%%

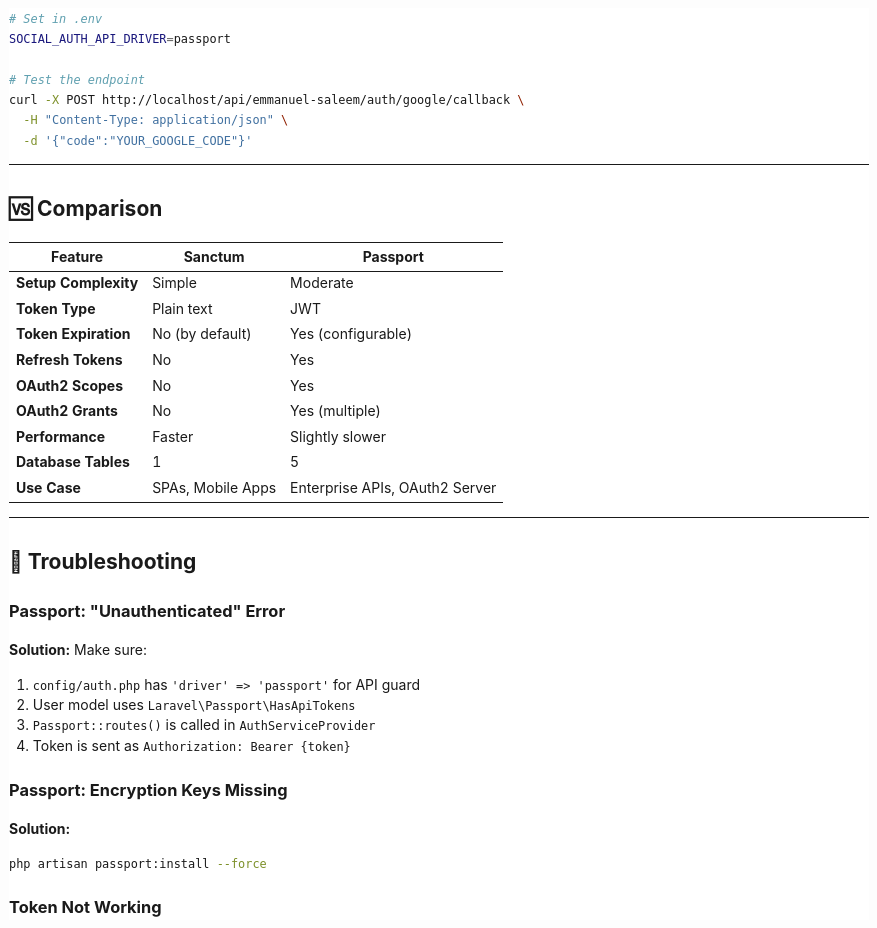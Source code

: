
 ```bash
# Set in .env
SOCIAL_AUTH_API_DRIVER=passport

# Test the endpoint
curl -X POST http://localhost/api/emmanuel-saleem/auth/google/callback \
  -H "Content-Type: application/json" \
  -d '{"code":"YOUR_GOOGLE_CODE"}'
```

---

## 🆚 Comparison

| Feature | Sanctum | Passport |
|---------|---------|----------|
| **Setup Complexity** | Simple | Moderate |
| **Token Type** | Plain text | JWT |
| **Token Expiration** | No (by default) | Yes (configurable) |
| **Refresh Tokens** | No | Yes |
| **OAuth2 Scopes** | No | Yes |
| **OAuth2 Grants** | No | Yes (multiple) |
| **Performance** | Faster | Slightly slower |
| **Database Tables** | 1 | 5 |
| **Use Case** | SPAs, Mobile Apps | Enterprise APIs, OAuth2 Server |

---

## 🐛 Troubleshooting

### Passport: "Unauthenticated" Error

**Solution:** Make sure:
1. `config/auth.php` has `'driver' => 'passport'` for API guard
2. User model uses `Laravel\Passport\HasApiTokens`
3. `Passport::routes()` is called in `AuthServiceProvider`
4. Token is sent as `Authorization: Bearer {token}`

### Passport: Encryption Keys Missing

**Solution:**
```bash
php artisan passport:install --force
```

### Token Not Working
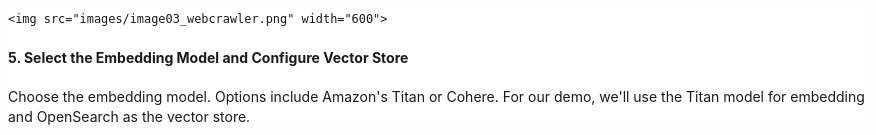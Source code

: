     <img src="images/image03_webcrawler.png" width="600">
</div>

#### 5. Select the Embedding Model and Configure Vector Store

Choose the embedding model. Options include Amazon's Titan or Cohere. For our demo, we'll use the Titan model for embedding and OpenSearch as the vector store.
<div align="center">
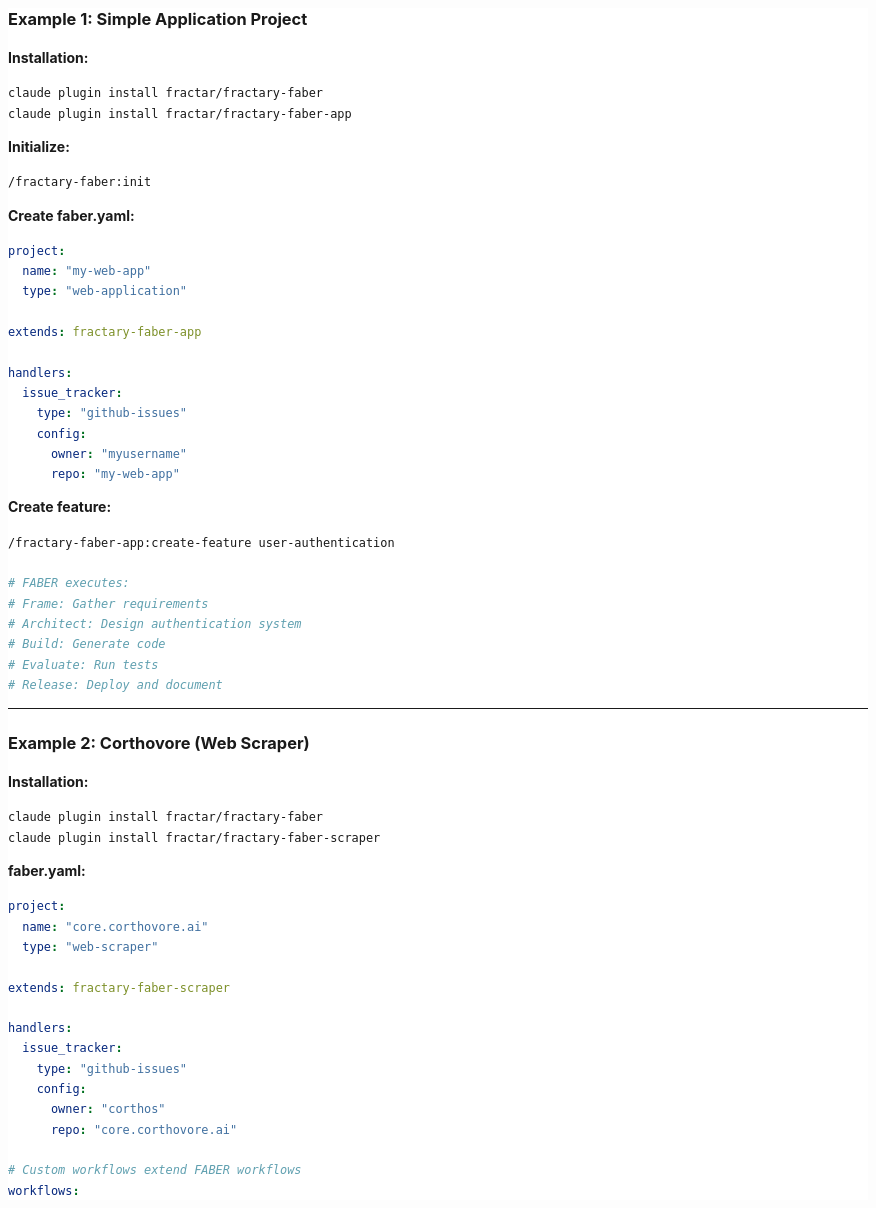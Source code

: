 ### Example 1: Simple Application Project

**Installation:**
```bash
claude plugin install fractar/fractary-faber
claude plugin install fractar/fractary-faber-app
```

**Initialize:**
```bash
/fractary-faber:init
```

**Create faber.yaml:**
```yaml
project:
  name: "my-web-app"
  type: "web-application"

extends: fractary-faber-app

handlers:
  issue_tracker:
    type: "github-issues"
    config:
      owner: "myusername"
      repo: "my-web-app"
```

**Create feature:**
```bash
/fractary-faber-app:create-feature user-authentication

# FABER executes:
# Frame: Gather requirements
# Architect: Design authentication system
# Build: Generate code
# Evaluate: Run tests
# Release: Deploy and document
```

---

### Example 2: Corthovore (Web Scraper)

**Installation:**
```bash
claude plugin install fractar/fractary-faber
claude plugin install fractar/fractary-faber-scraper
```

**faber.yaml:**
```yaml
project:
  name: "core.corthovore.ai"
  type: "web-scraper"

extends: fractary-faber-scraper

handlers:
  issue_tracker:
    type: "github-issues"
    config:
      owner: "corthos"
      repo: "core.corthovore.ai"

# Custom workflows extend FABER workflows
workflows:
```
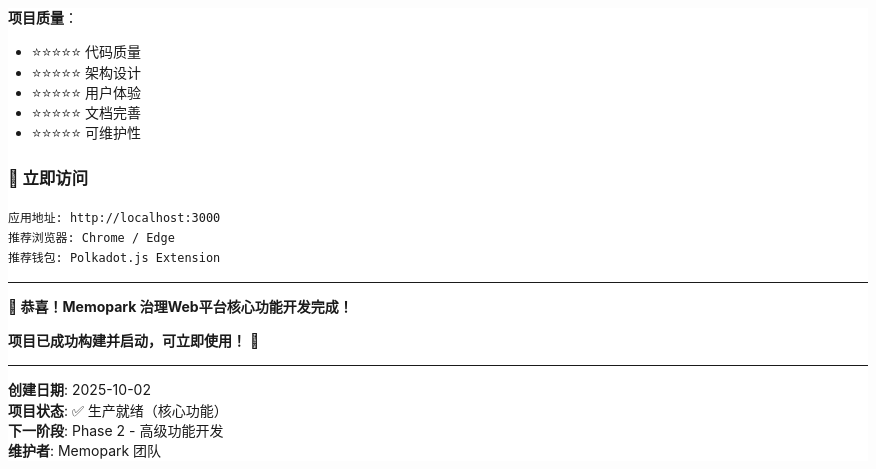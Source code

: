 **项目质量**：
- ⭐⭐⭐⭐⭐ 代码质量
- ⭐⭐⭐⭐⭐ 架构设计
- ⭐⭐⭐⭐⭐ 用户体验
- ⭐⭐⭐⭐⭐ 文档完善
- ⭐⭐⭐⭐⭐ 可维护性

### 🚀 立即访问

```
应用地址: http://localhost:3000
推荐浏览器: Chrome / Edge
推荐钱包: Polkadot.js Extension
```

---

**🎉 恭喜！Memopark 治理Web平台核心功能开发完成！**

**项目已成功构建并启动，可立即使用！** 🚀

---

**创建日期**: 2025-10-02  
**项目状态**: ✅ 生产就绪（核心功能）  
**下一阶段**: Phase 2 - 高级功能开发  
**维护者**: Memopark 团队

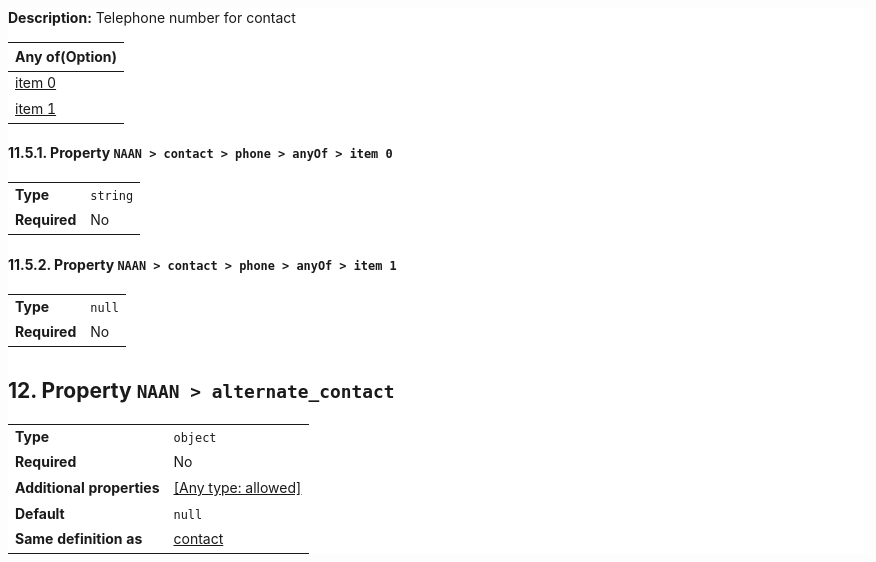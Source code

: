 
**Description:** Telephone number for contact




| Any of(Option)                    |
| --------------------------------- |
| [item 0](#contact_phone_anyOf_i0) |
| [item 1](#contact_phone_anyOf_i1) |


#### <a name="contact_phone_anyOf_i0"></a>11.5.1. Property `NAAN > contact > phone > anyOf > item 0`


|              |          |
| ------------ | -------- |
| **Type**     | `string` |
| **Required** | No       |









#### <a name="contact_phone_anyOf_i1"></a>11.5.2. Property `NAAN > contact > phone > anyOf > item 1`


|              |        |
| ------------ | ------ |
| **Type**     | `null` |
| **Required** | No     |


















## <a name="alternate_contact"></a>12. Property `NAAN > alternate_contact`





|                           |                                                                           |
| ------------------------- | ------------------------------------------------------------------------- |
| **Type**                  | `object`                                                                  |
| **Required**              | No                                                                        |
| **Additional properties** | [[Any type: allowed]](# "Additional Properties of any type are allowed.") |
| **Default**               | `null`                                                                    |
| **Same definition as**    | [contact](#contact)                                                       |

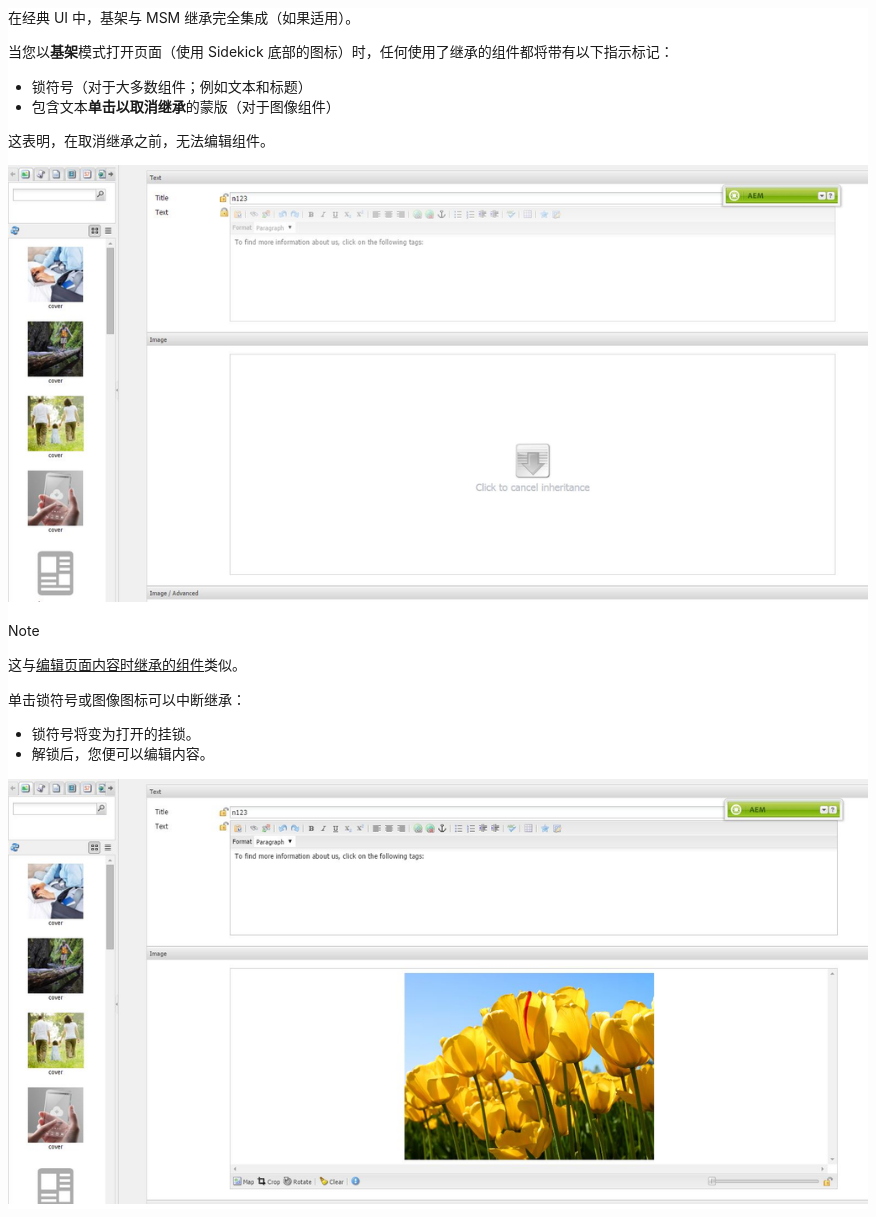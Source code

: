 在经典 UI 中，基架与 MSM 继承完全集成（如果适用）。

当您以&#x200B;**基架**&#x200B;模式打开页面（使用 Sidekick 底部的图标）时，任何使用了继承的组件都将带有以下指示标记：

* 锁符号（对于大多数组件；例如文本和标题）
* 包含文本&#x200B;**单击以取消继承**&#x200B;的蒙版（对于图像组件）

这表明，在取消继承之前，无法编辑组件。

![chlimage_1](assets/chlimage_1.jpeg)

>[!NOTE]
>
>这与[编辑页面内容时继承的组件](/help/sites-authoring/editing-content.md#inheritedcomponentsclassicui)类似。

单击锁符号或图像图标可以中断继承：

* 锁符号将变为打开的挂锁。
* 解锁后，您便可以编辑内容。

![chlimage_1-1](assets/chlimage_1-1.jpeg)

%%

### WHAT IS EXPECTED
Using the data above, say how many lines include "claude". No other reply is needed.

### YOUR RESPONSE
4